What the exercise asks: In the entries below, every line that contains "budú" must be located and copied.

══ Data to process ══

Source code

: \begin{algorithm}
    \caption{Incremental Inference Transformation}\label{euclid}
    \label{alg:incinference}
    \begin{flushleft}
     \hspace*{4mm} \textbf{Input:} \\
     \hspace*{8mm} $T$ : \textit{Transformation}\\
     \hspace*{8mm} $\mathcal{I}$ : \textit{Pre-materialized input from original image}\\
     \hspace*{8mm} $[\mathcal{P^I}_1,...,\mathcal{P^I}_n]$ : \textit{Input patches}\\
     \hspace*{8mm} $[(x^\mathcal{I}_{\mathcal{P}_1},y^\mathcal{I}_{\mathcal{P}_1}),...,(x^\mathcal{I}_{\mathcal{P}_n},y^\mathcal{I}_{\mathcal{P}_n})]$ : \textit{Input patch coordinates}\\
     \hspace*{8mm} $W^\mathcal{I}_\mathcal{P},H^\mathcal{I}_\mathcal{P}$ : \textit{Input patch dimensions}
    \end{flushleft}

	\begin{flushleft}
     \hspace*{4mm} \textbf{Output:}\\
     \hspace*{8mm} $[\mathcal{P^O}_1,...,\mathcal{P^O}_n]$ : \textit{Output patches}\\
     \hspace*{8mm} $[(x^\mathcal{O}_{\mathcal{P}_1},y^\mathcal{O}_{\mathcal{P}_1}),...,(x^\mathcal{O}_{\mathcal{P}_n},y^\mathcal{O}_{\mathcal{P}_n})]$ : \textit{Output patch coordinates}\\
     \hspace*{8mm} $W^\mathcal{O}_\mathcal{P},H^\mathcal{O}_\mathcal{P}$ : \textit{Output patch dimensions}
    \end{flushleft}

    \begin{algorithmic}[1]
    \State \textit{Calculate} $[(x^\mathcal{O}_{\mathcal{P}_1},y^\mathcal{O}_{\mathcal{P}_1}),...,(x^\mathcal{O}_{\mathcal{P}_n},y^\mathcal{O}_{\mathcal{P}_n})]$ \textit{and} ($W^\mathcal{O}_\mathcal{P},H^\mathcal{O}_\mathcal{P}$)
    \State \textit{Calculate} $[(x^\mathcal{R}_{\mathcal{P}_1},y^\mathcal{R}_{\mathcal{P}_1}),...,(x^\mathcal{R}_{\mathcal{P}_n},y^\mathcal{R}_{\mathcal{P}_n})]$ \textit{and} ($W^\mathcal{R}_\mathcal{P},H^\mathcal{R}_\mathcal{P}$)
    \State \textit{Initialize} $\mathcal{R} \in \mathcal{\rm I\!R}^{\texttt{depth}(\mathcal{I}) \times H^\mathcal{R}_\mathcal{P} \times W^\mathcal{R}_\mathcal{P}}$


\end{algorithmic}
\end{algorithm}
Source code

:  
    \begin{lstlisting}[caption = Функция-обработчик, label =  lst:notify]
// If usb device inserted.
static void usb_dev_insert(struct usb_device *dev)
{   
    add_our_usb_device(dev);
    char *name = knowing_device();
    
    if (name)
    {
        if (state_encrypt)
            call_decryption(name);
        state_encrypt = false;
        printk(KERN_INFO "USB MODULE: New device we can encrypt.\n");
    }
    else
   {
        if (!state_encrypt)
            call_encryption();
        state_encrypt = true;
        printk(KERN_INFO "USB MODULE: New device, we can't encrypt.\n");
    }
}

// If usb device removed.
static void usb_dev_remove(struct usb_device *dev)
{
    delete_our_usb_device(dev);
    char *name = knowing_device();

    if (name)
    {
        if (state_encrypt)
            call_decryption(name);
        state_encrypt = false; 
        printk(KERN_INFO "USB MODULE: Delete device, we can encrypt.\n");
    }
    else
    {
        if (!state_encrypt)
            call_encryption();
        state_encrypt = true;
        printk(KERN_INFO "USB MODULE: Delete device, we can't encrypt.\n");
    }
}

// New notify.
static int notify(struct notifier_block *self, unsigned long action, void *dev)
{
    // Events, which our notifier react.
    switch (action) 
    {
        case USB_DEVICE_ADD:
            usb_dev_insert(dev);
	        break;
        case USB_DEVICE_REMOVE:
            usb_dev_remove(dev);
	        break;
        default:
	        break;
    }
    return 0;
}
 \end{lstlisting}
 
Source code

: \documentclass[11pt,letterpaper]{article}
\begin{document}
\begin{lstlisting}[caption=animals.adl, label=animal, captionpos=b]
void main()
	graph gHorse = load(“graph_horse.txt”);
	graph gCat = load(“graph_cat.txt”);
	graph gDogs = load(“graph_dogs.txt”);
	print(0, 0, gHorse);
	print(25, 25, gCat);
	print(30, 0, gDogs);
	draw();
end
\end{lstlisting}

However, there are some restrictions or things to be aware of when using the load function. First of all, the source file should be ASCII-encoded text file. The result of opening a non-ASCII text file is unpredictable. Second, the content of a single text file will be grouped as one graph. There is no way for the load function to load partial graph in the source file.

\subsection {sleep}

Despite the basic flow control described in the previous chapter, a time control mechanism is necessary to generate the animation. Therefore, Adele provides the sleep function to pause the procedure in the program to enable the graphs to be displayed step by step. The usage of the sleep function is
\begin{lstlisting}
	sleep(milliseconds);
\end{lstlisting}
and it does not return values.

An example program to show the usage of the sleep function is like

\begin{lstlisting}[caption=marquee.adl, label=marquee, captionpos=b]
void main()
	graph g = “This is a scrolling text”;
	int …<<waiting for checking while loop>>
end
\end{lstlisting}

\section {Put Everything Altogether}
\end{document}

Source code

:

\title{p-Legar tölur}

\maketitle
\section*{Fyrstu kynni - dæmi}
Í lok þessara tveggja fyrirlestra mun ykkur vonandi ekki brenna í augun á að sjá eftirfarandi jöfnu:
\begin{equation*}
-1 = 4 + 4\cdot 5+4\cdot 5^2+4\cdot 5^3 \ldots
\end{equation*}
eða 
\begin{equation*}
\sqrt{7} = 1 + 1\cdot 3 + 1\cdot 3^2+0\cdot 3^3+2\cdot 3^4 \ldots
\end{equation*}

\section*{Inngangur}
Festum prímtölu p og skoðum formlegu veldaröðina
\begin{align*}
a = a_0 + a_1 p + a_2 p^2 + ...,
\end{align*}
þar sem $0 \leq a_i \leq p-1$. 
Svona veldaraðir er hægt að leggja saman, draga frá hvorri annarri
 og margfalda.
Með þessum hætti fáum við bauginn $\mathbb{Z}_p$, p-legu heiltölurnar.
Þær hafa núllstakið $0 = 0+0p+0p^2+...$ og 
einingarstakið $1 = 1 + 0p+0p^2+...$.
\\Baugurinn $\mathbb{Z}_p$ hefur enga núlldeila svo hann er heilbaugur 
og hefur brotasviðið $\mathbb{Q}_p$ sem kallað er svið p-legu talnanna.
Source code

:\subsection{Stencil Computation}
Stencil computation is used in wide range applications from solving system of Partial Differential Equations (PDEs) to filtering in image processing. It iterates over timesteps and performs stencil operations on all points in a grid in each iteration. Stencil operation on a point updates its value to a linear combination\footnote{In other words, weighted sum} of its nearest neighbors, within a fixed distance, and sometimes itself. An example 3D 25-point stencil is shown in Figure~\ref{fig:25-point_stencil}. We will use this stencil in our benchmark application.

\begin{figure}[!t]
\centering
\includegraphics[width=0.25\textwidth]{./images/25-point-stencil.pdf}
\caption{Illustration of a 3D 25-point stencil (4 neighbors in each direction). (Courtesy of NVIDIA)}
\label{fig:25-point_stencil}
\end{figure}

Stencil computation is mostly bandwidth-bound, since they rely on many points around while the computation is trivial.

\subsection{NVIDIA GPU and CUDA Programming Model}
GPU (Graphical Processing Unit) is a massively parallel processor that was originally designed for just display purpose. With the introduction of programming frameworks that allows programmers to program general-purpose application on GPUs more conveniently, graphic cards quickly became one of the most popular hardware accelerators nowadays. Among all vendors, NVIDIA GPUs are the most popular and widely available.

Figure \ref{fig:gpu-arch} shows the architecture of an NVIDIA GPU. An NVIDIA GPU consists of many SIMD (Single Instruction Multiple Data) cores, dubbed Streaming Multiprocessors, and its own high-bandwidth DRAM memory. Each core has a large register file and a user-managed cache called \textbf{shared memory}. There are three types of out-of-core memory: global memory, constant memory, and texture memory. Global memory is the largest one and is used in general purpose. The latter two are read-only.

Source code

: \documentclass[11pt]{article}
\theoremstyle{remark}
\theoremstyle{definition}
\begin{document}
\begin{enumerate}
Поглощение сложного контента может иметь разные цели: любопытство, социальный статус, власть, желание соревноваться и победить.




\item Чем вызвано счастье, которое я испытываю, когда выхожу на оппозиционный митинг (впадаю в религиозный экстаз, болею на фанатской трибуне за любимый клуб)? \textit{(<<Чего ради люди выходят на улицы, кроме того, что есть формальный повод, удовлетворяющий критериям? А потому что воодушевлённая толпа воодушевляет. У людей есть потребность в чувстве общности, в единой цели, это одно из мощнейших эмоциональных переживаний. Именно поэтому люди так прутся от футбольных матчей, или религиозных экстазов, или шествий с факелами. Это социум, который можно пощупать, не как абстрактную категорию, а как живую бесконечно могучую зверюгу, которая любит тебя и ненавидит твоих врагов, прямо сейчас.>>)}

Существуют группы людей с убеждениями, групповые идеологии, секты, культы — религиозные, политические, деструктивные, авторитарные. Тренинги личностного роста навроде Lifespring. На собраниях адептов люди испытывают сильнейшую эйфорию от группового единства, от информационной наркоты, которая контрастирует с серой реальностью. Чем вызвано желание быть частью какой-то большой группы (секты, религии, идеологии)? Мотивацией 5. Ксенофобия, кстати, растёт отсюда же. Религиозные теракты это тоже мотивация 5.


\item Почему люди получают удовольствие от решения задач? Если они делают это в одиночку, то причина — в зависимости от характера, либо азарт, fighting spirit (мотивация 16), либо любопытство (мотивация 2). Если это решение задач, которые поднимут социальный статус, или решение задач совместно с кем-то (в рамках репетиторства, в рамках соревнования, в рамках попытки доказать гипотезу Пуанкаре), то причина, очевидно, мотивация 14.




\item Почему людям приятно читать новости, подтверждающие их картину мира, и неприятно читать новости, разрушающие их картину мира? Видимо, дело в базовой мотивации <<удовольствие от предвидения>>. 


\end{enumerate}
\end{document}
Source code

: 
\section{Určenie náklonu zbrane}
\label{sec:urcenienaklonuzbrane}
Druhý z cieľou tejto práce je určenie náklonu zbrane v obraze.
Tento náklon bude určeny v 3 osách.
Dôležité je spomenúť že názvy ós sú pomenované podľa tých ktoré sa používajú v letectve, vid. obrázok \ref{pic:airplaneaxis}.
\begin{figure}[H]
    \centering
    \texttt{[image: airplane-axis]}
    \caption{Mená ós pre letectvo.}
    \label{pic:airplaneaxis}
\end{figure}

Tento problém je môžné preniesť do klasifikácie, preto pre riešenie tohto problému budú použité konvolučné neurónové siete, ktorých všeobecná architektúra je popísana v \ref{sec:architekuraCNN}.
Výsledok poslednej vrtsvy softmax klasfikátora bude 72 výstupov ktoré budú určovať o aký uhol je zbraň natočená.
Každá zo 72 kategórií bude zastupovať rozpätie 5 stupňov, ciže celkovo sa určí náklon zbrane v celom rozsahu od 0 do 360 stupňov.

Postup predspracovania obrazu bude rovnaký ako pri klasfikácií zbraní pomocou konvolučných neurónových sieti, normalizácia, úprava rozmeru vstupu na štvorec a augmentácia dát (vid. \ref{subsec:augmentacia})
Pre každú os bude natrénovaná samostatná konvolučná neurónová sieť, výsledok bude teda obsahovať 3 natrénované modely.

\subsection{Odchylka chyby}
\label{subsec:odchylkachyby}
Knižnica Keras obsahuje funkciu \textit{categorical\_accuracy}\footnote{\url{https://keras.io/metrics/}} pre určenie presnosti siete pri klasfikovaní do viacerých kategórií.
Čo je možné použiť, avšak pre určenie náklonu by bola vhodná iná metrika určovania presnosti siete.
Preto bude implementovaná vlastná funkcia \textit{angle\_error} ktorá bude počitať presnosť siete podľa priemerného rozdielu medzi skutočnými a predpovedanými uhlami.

═══

Reply:
Tento problém je môžné preniesť do klasifikácie, preto pre riešenie tohto problému budú použité konvolučné neurónové siete, ktorých všeobecná architektúra je popísana v \ref{sec:architekuraCNN}.
Výsledok poslednej vrtsvy softmax klasfikátora bude 72 výstupov ktoré budú určovať o aký uhol je zbraň natočená.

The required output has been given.